▶ _Work task_: What lines of the data hold the string "Result"? Pull each one out.

*** Extracted information ***

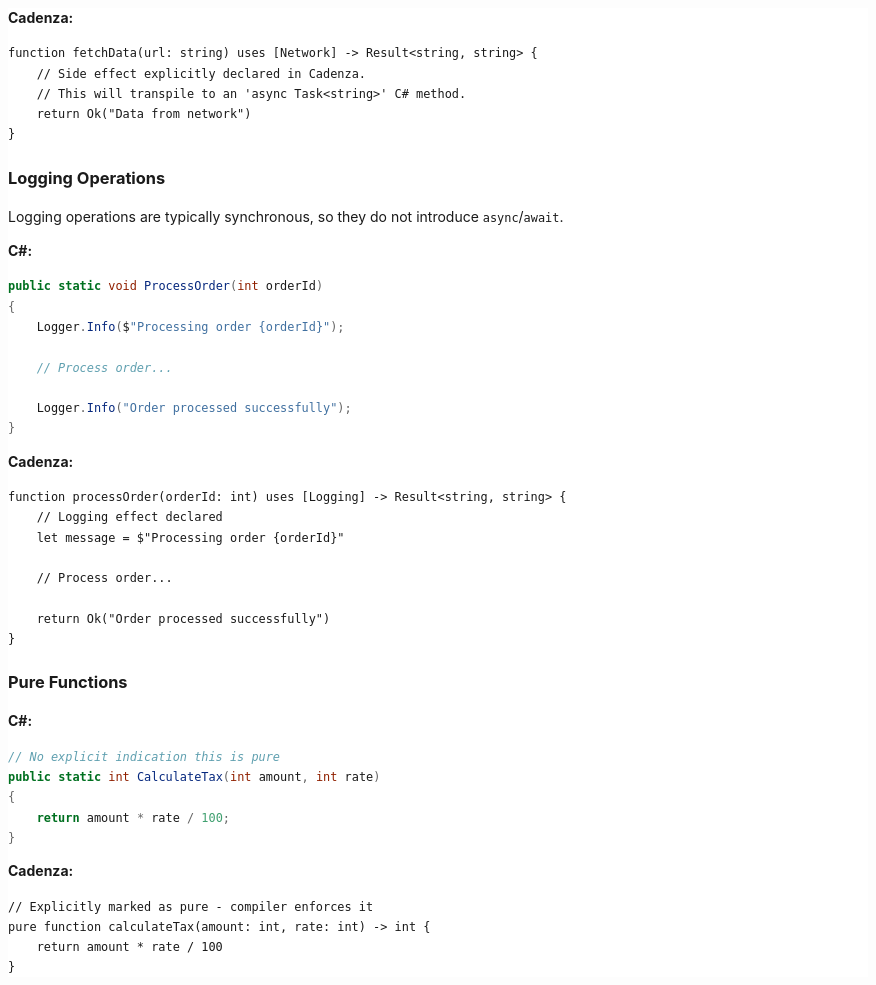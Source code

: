 **Cadenza:**
```cadenza
function fetchData(url: string) uses [Network] -> Result<string, string> {
    // Side effect explicitly declared in Cadenza.
    // This will transpile to an 'async Task<string>' C# method.
    return Ok("Data from network")
}
```

### Logging Operations

Logging operations are typically synchronous, so they do not introduce `async`/`await`.

**C#:**
```csharp
public static void ProcessOrder(int orderId)
{
    Logger.Info($"Processing order {orderId}");
    
    // Process order...
    
    Logger.Info("Order processed successfully");
}
```

**Cadenza:**
```cadenza
function processOrder(orderId: int) uses [Logging] -> Result<string, string> {
    // Logging effect declared
    let message = $"Processing order {orderId}"
    
    // Process order...
    
    return Ok("Order processed successfully")
}
```

### Pure Functions

**C#:**
```csharp
// No explicit indication this is pure
public static int CalculateTax(int amount, int rate)
{
    return amount * rate / 100;
}
```

**Cadenza:**
```cadenza
// Explicitly marked as pure - compiler enforces it
pure function calculateTax(amount: int, rate: int) -> int {
    return amount * rate / 100
}
```
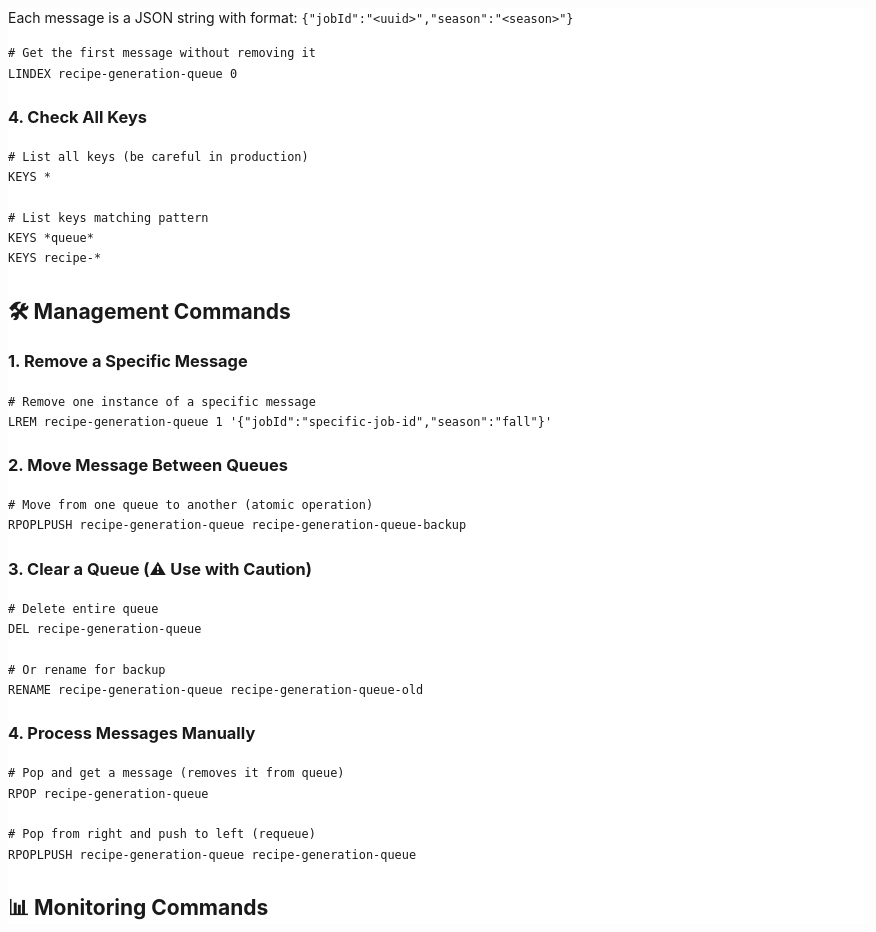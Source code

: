 Each message is a JSON string with format: `{"jobId":"<uuid>","season":"<season>"}`

```redis
# Get the first message without removing it
LINDEX recipe-generation-queue 0
```

### 4. Check All Keys

```redis
# List all keys (be careful in production)
KEYS *

# List keys matching pattern
KEYS *queue*
KEYS recipe-*
```

## 🛠️ Management Commands

### 1. Remove a Specific Message

```redis
# Remove one instance of a specific message
LREM recipe-generation-queue 1 '{"jobId":"specific-job-id","season":"fall"}'
```

### 2. Move Message Between Queues

```redis
# Move from one queue to another (atomic operation)
RPOPLPUSH recipe-generation-queue recipe-generation-queue-backup
```

### 3. Clear a Queue (⚠️ Use with Caution)

```redis
# Delete entire queue
DEL recipe-generation-queue

# Or rename for backup
RENAME recipe-generation-queue recipe-generation-queue-old
```

### 4. Process Messages Manually

```redis
# Pop and get a message (removes it from queue)
RPOP recipe-generation-queue

# Pop from right and push to left (requeue)
RPOPLPUSH recipe-generation-queue recipe-generation-queue
```

## 📊 Monitoring Commands
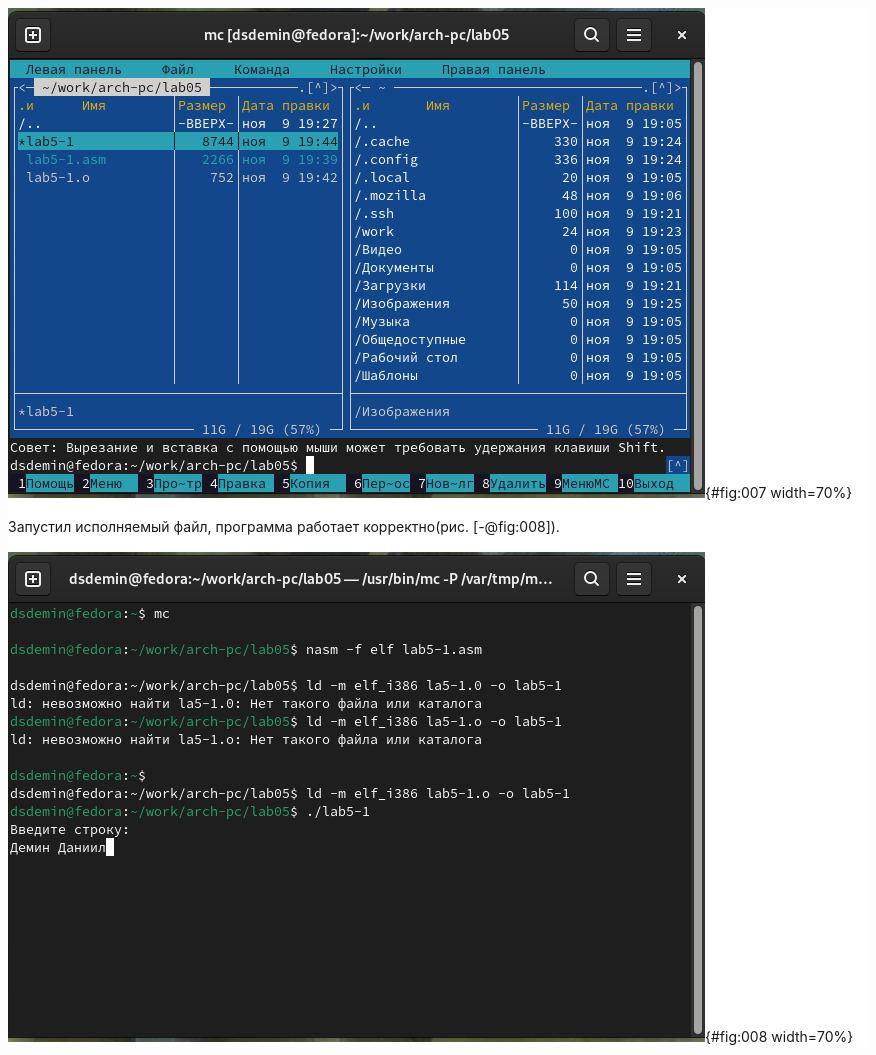 ![Транслированный и исполняемый файлы](image/7.png){#fig:007 width=70%}

Запустил исполняемый файл, программа работает корректно(рис. [-@fig:008]).

![Файл работает](image/8.png){#fig:008 width=70%}
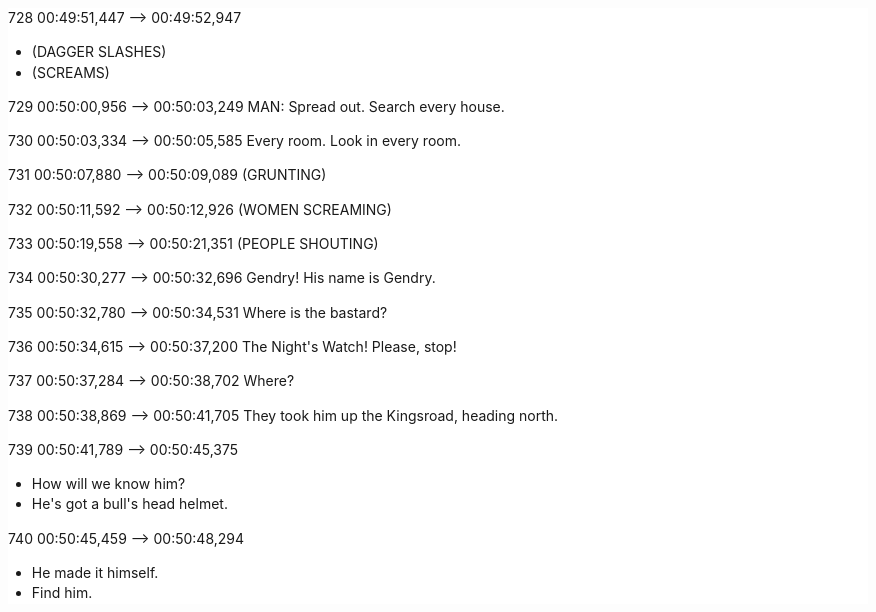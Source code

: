 728
00:49:51,447 --> 00:49:52,947
- (DAGGER SLASHES)
- (SCREAMS)

729
00:50:00,956 --> 00:50:03,249
MAN: Spread out. Search every house.

730
00:50:03,334 --> 00:50:05,585
Every room. Look in every room.

731
00:50:07,880 --> 00:50:09,089
(GRUNTING)

732
00:50:11,592 --> 00:50:12,926
(WOMEN SCREAMING)

733
00:50:19,558 --> 00:50:21,351
(PEOPLE SHOUTING)

734
00:50:30,277 --> 00:50:32,696
Gendry! His name is Gendry.

735
00:50:32,780 --> 00:50:34,531
Where is the bastard?

736
00:50:34,615 --> 00:50:37,200
The Night's Watch! Please, stop!

737
00:50:37,284 --> 00:50:38,702
Where?

738
00:50:38,869 --> 00:50:41,705
They took him up the Kingsroad,
heading north.

739
00:50:41,789 --> 00:50:45,375
- How will we know him?
- He's got a bull's head helmet.

740
00:50:45,459 --> 00:50:48,294
- He made it himself.
- Find him.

*** End of Extracted information ***

▶ _Written solution_:
function fetchData(url: string) uses [Network] -> Result<string, string> {
function processOrder(orderId: int) uses [Logging] -> Result<string, string> {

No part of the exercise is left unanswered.